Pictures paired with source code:
◆ ◆ ◆ ◆ ◆
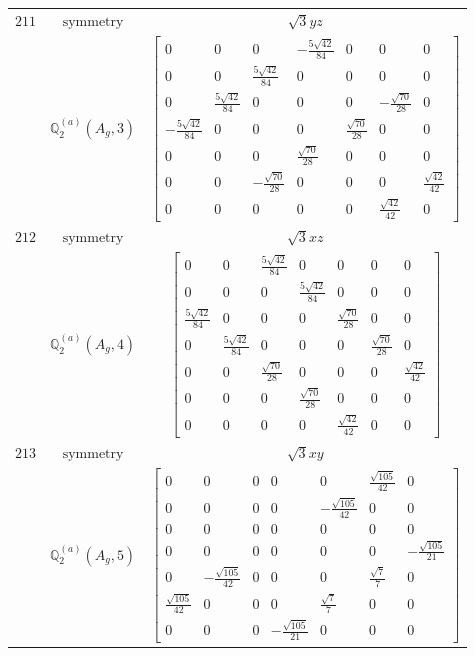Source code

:\documentclass[fleqn,8pt,landscape]{jsarticle}
\begin{document}
\begin{longtable}{ccc}
$ 211 $ & $ \text{symmetry} $ & $ \sqrt{3} y z $ \\
$  $ & $ \mathbb{Q}_{2}^{(a)}(A_{g},3) $ & $ \begin{bmatrix} 0 & 0 & 0 & - \frac{5 \sqrt{42}}{84} & 0 & 0 & 0 \\ 0 & 0 & \frac{5 \sqrt{42}}{84} & 0 & 0 & 0 & 0 \\ 0 & \frac{5 \sqrt{42}}{84} & 0 & 0 & 0 & - \frac{\sqrt{70}}{28} & 0 \\ - \frac{5 \sqrt{42}}{84} & 0 & 0 & 0 & \frac{\sqrt{70}}{28} & 0 & 0 \\ 0 & 0 & 0 & \frac{\sqrt{70}}{28} & 0 & 0 & 0 \\ 0 & 0 & - \frac{\sqrt{70}}{28} & 0 & 0 & 0 & \frac{\sqrt{42}}{42} \\ 0 & 0 & 0 & 0 & 0 & \frac{\sqrt{42}}{42} & 0 \end{bmatrix} $ \\ \hline
$ 212 $ & $ \text{symmetry} $ & $ \sqrt{3} x z $ \\
$  $ & $ \mathbb{Q}_{2}^{(a)}(A_{g},4) $ & $ \begin{bmatrix} 0 & 0 & \frac{5 \sqrt{42}}{84} & 0 & 0 & 0 & 0 \\ 0 & 0 & 0 & \frac{5 \sqrt{42}}{84} & 0 & 0 & 0 \\ \frac{5 \sqrt{42}}{84} & 0 & 0 & 0 & \frac{\sqrt{70}}{28} & 0 & 0 \\ 0 & \frac{5 \sqrt{42}}{84} & 0 & 0 & 0 & \frac{\sqrt{70}}{28} & 0 \\ 0 & 0 & \frac{\sqrt{70}}{28} & 0 & 0 & 0 & \frac{\sqrt{42}}{42} \\ 0 & 0 & 0 & \frac{\sqrt{70}}{28} & 0 & 0 & 0 \\ 0 & 0 & 0 & 0 & \frac{\sqrt{42}}{42} & 0 & 0 \end{bmatrix} $ \\ \hline
$ 213 $ & $ \text{symmetry} $ & $ \sqrt{3} x y $ \\
$  $ & $ \mathbb{Q}_{2}^{(a)}(A_{g},5) $ & $ \begin{bmatrix} 0 & 0 & 0 & 0 & 0 & \frac{\sqrt{105}}{42} & 0 \\ 0 & 0 & 0 & 0 & - \frac{\sqrt{105}}{42} & 0 & 0 \\ 0 & 0 & 0 & 0 & 0 & 0 & 0 \\ 0 & 0 & 0 & 0 & 0 & 0 & - \frac{\sqrt{105}}{21} \\ 0 & - \frac{\sqrt{105}}{42} & 0 & 0 & 0 & \frac{\sqrt{7}}{7} & 0 \\ \frac{\sqrt{105}}{42} & 0 & 0 & 0 & \frac{\sqrt{7}}{7} & 0 & 0 \\ 0 & 0 & 0 & - \frac{\sqrt{105}}{21} & 0 & 0 & 0 \end{bmatrix} $ \\ \hline

\end{longtable}
\end{document}

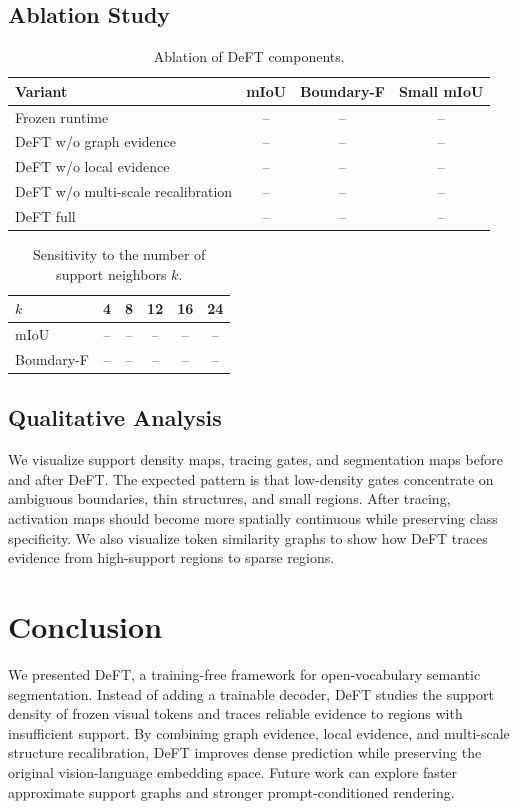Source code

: \documentclass[letterpaper]{article}
\begin{document}
\subsection{Ablation Study}

\begin{table}[t]
\centering
\caption{Ablation of DeFT components.}
\begin{tabular}{lccc}
\toprule
Variant & mIoU & Boundary-F & Small mIoU \\
\midrule
Frozen runtime & -- & -- & -- \\
DeFT w/o graph evidence & -- & -- & -- \\
DeFT w/o local evidence & -- & -- & -- \\
DeFT w/o multi-scale recalibration & -- & -- & -- \\
DeFT full & -- & -- & -- \\
\bottomrule
\end{tabular}
\end{table}

\begin{table}[t]
\centering
\caption{Sensitivity to the number of support neighbors $k$.}
\begin{tabular}{lccccc}
\toprule
$k$ & 4 & 8 & 12 & 16 & 24 \\
\midrule
mIoU & -- & -- & -- & -- & -- \\
Boundary-F & -- & -- & -- & -- & -- \\
\bottomrule
\end{tabular}
\end{table}

\subsection{Qualitative Analysis}

We visualize support density maps, tracing gates, and segmentation maps before
and after DeFT. The expected pattern is that low-density gates concentrate on
ambiguous boundaries, thin structures, and small regions. After tracing,
activation maps should become more spatially continuous while preserving class
specificity. We also visualize token similarity graphs to show how DeFT traces
evidence from high-support regions to sparse regions.

\section{Conclusion}

We presented DeFT, a training-free framework for open-vocabulary semantic
segmentation. Instead of adding a trainable decoder, DeFT studies the support
density of frozen visual tokens and traces reliable evidence to regions with
insufficient support. By combining graph evidence, local evidence, and
multi-scale structure recalibration, DeFT improves dense prediction while
preserving the original vision-language embedding space. Future work can explore
faster approximate support graphs and stronger prompt-conditioned rendering.



\end{document}
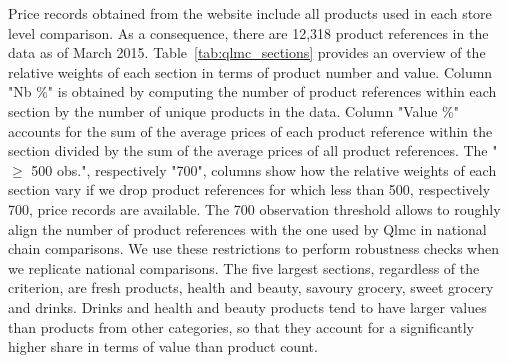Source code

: \documentclass[english]{article}
\begin{document}
Price records obtained from the website include all products used in each store level comparison. As a consequence, there are 12,318 product references in the data as of March 2015. Table~\ref{tab:qlmc_sections} provides an overview of the relative weights of each section in terms of product number and value. Column "Nb \%" is obtained by computing the number of product references within each section by the number of unique products in the data. Column "Value \%" accounts for the sum of the average prices of each product reference within the section divided by the sum of the average prices of all product references. The "$\ge$ 500 obs.", respectively "700", columns show how the relative weights of each section vary if we drop product references for which less than 500, respectively 700, price records are available. The 700 observation threshold allows to roughly align the number of product references with the one used by Qlmc in national chain comparisons. We use these restrictions to perform robustness checks when we replicate national comparisons. The five largest sections, regardless of the criterion, are fresh products, health and beauty, savoury grocery, sweet grocery and drinks. Drinks and health and beauty products tend to have larger values than products from other categories, so that they account for a significantly higher share in terms of value than product count.
\end{document}
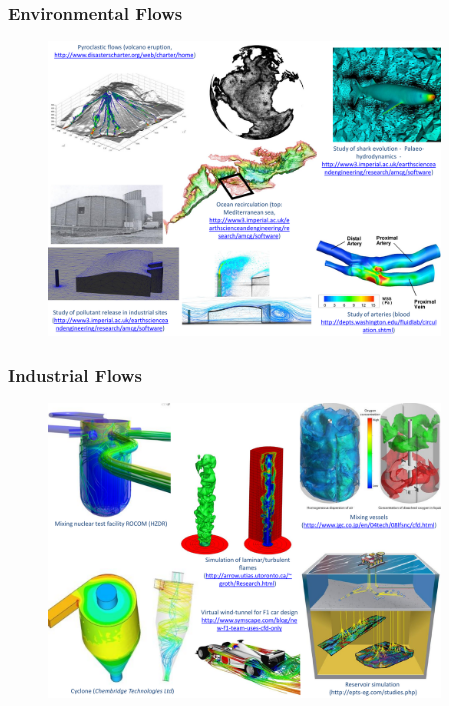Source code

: \documentclass[10pt,compress]{beamer}
\begin{document}
\begin{frame}
 \frametitle{Environmental Flows} 

   \begin{figure}%
    \begin{center}
     \includegraphics[width=12.cm, height=7.8cm, clip]{./Figs/EnvironmentallApplications.pdf}
    \end{center}
   \end{figure}    

\end{frame}

\begin{frame}
 \frametitle{Industrial Flows} 

   \begin{figure}%
    \begin{center}
     \includegraphics[width=12.cm, height=7.8cm, clip]{./Figs/IndustrialApplications.pdf}
    \end{center}
   \end{figure}    

\end{frame}
\end{document}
◆ ◆ ◆ ◆ ◆
Exercise details: Set down the data above verbatim, omitting every image.

Solution to this exercise:
Source code

:\documentclass[fleqn,8pt,landscape]{jsarticle}
\begin{document}
\begin{longtable}{ccc}
$ 211 $ & $ \text{symmetry} $ & $ \sqrt{3} y z $ \\
$  $ & $ \mathbb{Q}_{2}^{(a)}(A_{g},3) $ & $ \begin{bmatrix} 0 & 0 & 0 & - \frac{5 \sqrt{42}}{84} & 0 & 0 & 0 \\ 0 & 0 & \frac{5 \sqrt{42}}{84} & 0 & 0 & 0 & 0 \\ 0 & \frac{5 \sqrt{42}}{84} & 0 & 0 & 0 & - \frac{\sqrt{70}}{28} & 0 \\ - \frac{5 \sqrt{42}}{84} & 0 & 0 & 0 & \frac{\sqrt{70}}{28} & 0 & 0 \\ 0 & 0 & 0 & \frac{\sqrt{70}}{28} & 0 & 0 & 0 \\ 0 & 0 & - \frac{\sqrt{70}}{28} & 0 & 0 & 0 & \frac{\sqrt{42}}{42} \\ 0 & 0 & 0 & 0 & 0 & \frac{\sqrt{42}}{42} & 0 \end{bmatrix} $ \\ \hline
$ 212 $ & $ \text{symmetry} $ & $ \sqrt{3} x z $ \\
$  $ & $ \mathbb{Q}_{2}^{(a)}(A_{g},4) $ & $ \begin{bmatrix} 0 & 0 & \frac{5 \sqrt{42}}{84} & 0 & 0 & 0 & 0 \\ 0 & 0 & 0 & \frac{5 \sqrt{42}}{84} & 0 & 0 & 0 \\ \frac{5 \sqrt{42}}{84} & 0 & 0 & 0 & \frac{\sqrt{70}}{28} & 0 & 0 \\ 0 & \frac{5 \sqrt{42}}{84} & 0 & 0 & 0 & \frac{\sqrt{70}}{28} & 0 \\ 0 & 0 & \frac{\sqrt{70}}{28} & 0 & 0 & 0 & \frac{\sqrt{42}}{42} \\ 0 & 0 & 0 & \frac{\sqrt{70}}{28} & 0 & 0 & 0 \\ 0 & 0 & 0 & 0 & \frac{\sqrt{42}}{42} & 0 & 0 \end{bmatrix} $ \\ \hline
$ 213 $ & $ \text{symmetry} $ & $ \sqrt{3} x y $ \\
$  $ & $ \mathbb{Q}_{2}^{(a)}(A_{g},5) $ & $ \begin{bmatrix} 0 & 0 & 0 & 0 & 0 & \frac{\sqrt{105}}{42} & 0 \\ 0 & 0 & 0 & 0 & - \frac{\sqrt{105}}{42} & 0 & 0 \\ 0 & 0 & 0 & 0 & 0 & 0 & 0 \\ 0 & 0 & 0 & 0 & 0 & 0 & - \frac{\sqrt{105}}{21} \\ 0 & - \frac{\sqrt{105}}{42} & 0 & 0 & 0 & \frac{\sqrt{7}}{7} & 0 \\ \frac{\sqrt{105}}{42} & 0 & 0 & 0 & \frac{\sqrt{7}}{7} & 0 & 0 \\ 0 & 0 & 0 & - \frac{\sqrt{105}}{21} & 0 & 0 & 0 \end{bmatrix} $ \\ \hline

\end{longtable}
\end{document}

Source code

: \documentclass[letterpaper]{article}
\begin{document}
\subsection{Ablation Study}

\begin{table}[t]
\centering
\caption{Ablation of DeFT components.}
\begin{tabular}{lccc}
\toprule
Variant & mIoU & Boundary-F & Small mIoU \\
\midrule
Frozen runtime & -- & -- & -- \\
DeFT w/o graph evidence & -- & -- & -- \\
DeFT w/o local evidence & -- & -- & -- \\
DeFT w/o multi-scale recalibration & -- & -- & -- \\
DeFT full & -- & -- & -- \\
\bottomrule
\end{tabular}
\end{table}

\begin{table}[t]
\centering
\caption{Sensitivity to the number of support neighbors $k$.}
\begin{tabular}{lccccc}
\toprule
$k$ & 4 & 8 & 12 & 16 & 24 \\
\midrule
mIoU & -- & -- & -- & -- & -- \\
Boundary-F & -- & -- & -- & -- & -- \\
\bottomrule
\end{tabular}
\end{table}

\subsection{Qualitative Analysis}

We visualize support density maps, tracing gates, and segmentation maps before
and after DeFT. The expected pattern is that low-density gates concentrate on
ambiguous boundaries, thin structures, and small regions. After tracing,
activation maps should become more spatially continuous while preserving class
specificity. We also visualize token similarity graphs to show how DeFT traces
evidence from high-support regions to sparse regions.

\section{Conclusion}

We presented DeFT, a training-free framework for open-vocabulary semantic
segmentation. Instead of adding a trainable decoder, DeFT studies the support
density of frozen visual tokens and traces reliable evidence to regions with
insufficient support. By combining graph evidence, local evidence, and
multi-scale structure recalibration, DeFT improves dense prediction while
preserving the original vision-language embedding space. Future work can explore
faster approximate support graphs and stronger prompt-conditioned rendering.



\end{document}
Source code

: \documentclass[english]{article}
\begin{document}
Price records obtained from the website include all products used in each store level comparison. As a consequence, there are 12,318 product references in the data as of March 2015. Table~\ref{tab:qlmc_sections} provides an overview of the relative weights of each section in terms of product number and value. Column "Nb \%" is obtained by computing the number of product references within each section by the number of unique products in the data. Column "Value \%" accounts for the sum of the average prices of each product reference within the section divided by the sum of the average prices of all product references. The "$\ge$ 500 obs.", respectively "700", columns show how the relative weights of each section vary if we drop product references for which less than 500, respectively 700, price records are available. The 700 observation threshold allows to roughly align the number of product references with the one used by Qlmc in national chain comparisons. We use these restrictions to perform robustness checks when we replicate national comparisons. The five largest sections, regardless of the criterion, are fresh products, health and beauty, savoury grocery, sweet grocery and drinks. Drinks and health and beauty products tend to have larger values than products from other categories, so that they account for a significantly higher share in terms of value than product count.
\end{document}
Source code

: \documentclass[10pt,compress]{beamer}
\begin{document}
\begin{frame}
 \frametitle{Environmental Flows} 

   \begin{figure}%
    \begin{center}
     \includegraphics[width=12.cm, height=7.8cm, clip]{./Figs/EnvironmentallApplications.pdf}
    \end{center}
   \end{figure}    

\end{frame}

\begin{frame}
 \frametitle{Industrial Flows} 

   \begin{figure}%
    \begin{center}
     \includegraphics[width=12.cm, height=7.8cm, clip]{./Figs/IndustrialApplications.pdf}
    \end{center}
   \end{figure}    

\end{frame}
\end{document}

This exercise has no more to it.